With these caveats in mind, let’s look at DNS resolution as a market and use these measurements to assess the degree of concentration in the supply of DNS name resolution services.

Firstly, we need to look at the nature of name resolution. When a user’s application wishes to resolve a DNS name, the local DNS agent (the stub resolver) will pass the query to a preconfigured recursive resolver. The recursive resolver will then perform a series of queries to various authoritative servers to discover the appropriate server that is authoritative for the DNS name that is being resolved, followed by the actual query for the domain name. When it has assembled the DNS response, it will pass it back to the stub resolver. So, in general, there are two distinct steps in DNS name resolution, ‘stub-to-recursive’ and ‘recursive-to-authoritative’ (Figure 2).

How should we look at the market share (and potential market concentration) of these two steps in DNS name resolution?

For the stub-to-recursive analysis, it’s not the name itself that matters, as recursive resolvers are meant to provide resolution for all names. So, we need to look at a metric of use or dependency. This could be the query counts being presented to each recursive resolver, or even the number of distinct users (or distinct stub resolvers) that use the services of each recursive resolver.

This metric of user population does not apply to authoritative servers, as, in theory, every authoritative server could be queried by any recursive resolver on behalf of any user. Perhaps a query count per authoritative server would make more sense, in that a highly popular name would be equivalent in many ways to a large count of seldomly used names. If we are looking at the market concentration of authoritative server providers the names themselves are not as important as the server operator, so we probably need a way to associate an authoritative server with a provider and look at the query counts for each provider.

A. Concentration in the recursive resolver market

For this part of the study, we would like to understand the distribution of users per recursive resolver.

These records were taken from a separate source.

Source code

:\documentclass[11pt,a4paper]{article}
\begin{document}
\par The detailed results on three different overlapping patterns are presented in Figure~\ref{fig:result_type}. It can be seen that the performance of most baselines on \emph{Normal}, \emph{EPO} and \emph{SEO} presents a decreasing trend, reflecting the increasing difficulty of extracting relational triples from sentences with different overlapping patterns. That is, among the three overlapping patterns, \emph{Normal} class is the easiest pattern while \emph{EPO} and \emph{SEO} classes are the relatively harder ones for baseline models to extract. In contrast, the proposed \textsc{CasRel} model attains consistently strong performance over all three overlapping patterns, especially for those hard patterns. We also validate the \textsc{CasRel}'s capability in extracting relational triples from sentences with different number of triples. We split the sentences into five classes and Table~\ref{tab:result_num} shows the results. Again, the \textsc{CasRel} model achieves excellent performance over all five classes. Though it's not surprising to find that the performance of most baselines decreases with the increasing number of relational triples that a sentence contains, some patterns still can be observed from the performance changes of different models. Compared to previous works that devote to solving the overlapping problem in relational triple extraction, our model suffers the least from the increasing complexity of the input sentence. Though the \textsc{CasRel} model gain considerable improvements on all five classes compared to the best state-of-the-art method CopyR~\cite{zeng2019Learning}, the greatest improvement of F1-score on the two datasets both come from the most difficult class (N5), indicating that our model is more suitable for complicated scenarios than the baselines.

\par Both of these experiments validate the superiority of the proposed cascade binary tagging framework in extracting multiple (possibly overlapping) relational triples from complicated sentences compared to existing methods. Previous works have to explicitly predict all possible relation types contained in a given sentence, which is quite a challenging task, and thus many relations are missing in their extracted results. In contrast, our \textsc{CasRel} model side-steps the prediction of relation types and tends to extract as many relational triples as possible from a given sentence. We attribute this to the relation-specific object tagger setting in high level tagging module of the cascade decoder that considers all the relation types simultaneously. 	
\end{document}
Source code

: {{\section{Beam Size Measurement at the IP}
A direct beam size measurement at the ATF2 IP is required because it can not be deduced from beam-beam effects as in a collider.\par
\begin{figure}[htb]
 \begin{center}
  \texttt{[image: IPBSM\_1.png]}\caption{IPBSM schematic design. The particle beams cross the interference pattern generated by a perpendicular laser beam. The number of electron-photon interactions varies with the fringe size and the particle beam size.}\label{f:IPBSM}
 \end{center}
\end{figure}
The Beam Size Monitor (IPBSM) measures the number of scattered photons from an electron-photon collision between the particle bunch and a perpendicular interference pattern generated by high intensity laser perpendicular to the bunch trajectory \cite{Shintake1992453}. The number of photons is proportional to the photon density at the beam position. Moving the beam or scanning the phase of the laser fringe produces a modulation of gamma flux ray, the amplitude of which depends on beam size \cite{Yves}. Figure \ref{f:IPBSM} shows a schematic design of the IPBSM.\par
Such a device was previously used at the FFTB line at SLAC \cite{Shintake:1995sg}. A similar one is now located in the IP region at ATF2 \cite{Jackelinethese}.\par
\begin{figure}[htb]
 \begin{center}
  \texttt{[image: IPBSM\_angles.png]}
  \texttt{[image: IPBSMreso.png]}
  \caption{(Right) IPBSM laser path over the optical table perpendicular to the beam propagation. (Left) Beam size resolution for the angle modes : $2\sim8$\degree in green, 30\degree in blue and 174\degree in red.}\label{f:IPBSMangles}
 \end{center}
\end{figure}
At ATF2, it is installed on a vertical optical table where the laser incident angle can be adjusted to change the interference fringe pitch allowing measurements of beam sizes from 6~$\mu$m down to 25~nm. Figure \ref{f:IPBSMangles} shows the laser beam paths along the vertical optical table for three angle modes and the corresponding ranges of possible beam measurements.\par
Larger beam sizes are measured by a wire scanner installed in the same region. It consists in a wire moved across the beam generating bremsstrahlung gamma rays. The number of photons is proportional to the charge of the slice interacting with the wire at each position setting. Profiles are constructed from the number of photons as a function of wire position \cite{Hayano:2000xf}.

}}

This is, of course, a challenging question and the approach we’ve used to answer this question is to use a sampling technique. At APNIC Labs we’ve used online ads to distribute a measurement script to millions of distinct users per day. Each invocation of the script generates a unique DNS name to resolve, and the name is uniquely served by our nameservers. By looking at the logs from the authoritative server we can associate a recursive resolver with each user that ran the test and aggregate the data to generate the relative user population served by each recursive resolver (Figure 3).

Figure 3 — Mapping users to recursive resolvers.

We need to map the resolver ‘helper’ addresses seen by our authoritative server to a resolver service, and to do this we need to map the various back-end DNS addresses to the front-side recursive resolver service. RIPE Atlas helped here for those cases where the open resolver operator does not publish this information.

We then map resolvers into a number of categories based on the resolver’s IP address. The categories we use are:

The resolver is in the same Autonomous System (AS) as the end user (ISP’s recursive resolver) (sameas).
It’s a known Open DNS resolver.
The resolver address is geo-located to the same CC as the end user (samecc).
The resolver address is geo-located to a different CC from the end user (diffcc).

The results of this measurement are shown in Figure 4.

The current resolver use profile is shown in Table 1. Some two-thirds of users direct their queries to the recursive resolver that is operated by their ISP, and 15% of users direct their queries to a recursive resolver that is geolocated to the same economy as they are, which is likely to be their ISP using a recursive resolver in a different AS. A total of 14.0% of users have their queries resolved by Google’s Public DNS resolver, 3.2% of users use Cloudflare’s DNS resolution service, and no other open DNS provider has a share of more than 0.5% of users.

Resolver	User Share
sameas	65.0%
samecc	15.1%
diffcc	0.5%
All Open Resolvers	20.0%
Google Public DNS	14.0%
Cloudflare 1.1.1.1	3.2%
OneDNS (China)	0.5%
OpenDNS	0.5%
DNSPAI (China)	0.4%
Level3	0.5%
114DNS (China)	0.2%
Green Team (Israel)	0.05%
Quad9	0.05%
Neustar	0.02%

Table 1 — Recursive resolver market share.

All of the open resolvers collectively have 20% of the market share of DNS resolution. We can map this data into a relative market share in each national economy, looking at the relative importance of open DNS resolver services per economy. This distribution is shown in Figure 5.

Figure 5 — Distribution of the use of open resolvers per economy.

This per-economy data indicates that open DNS recursive resolvers are used as the dominant form of DNS resolution in some African economies, Guyana, Iran, Afghanistan, and Turkmenistan. We can observe that open recursive resolvers are not the dominant provider in most economies other than in Africa and a small collection of central Asian economies.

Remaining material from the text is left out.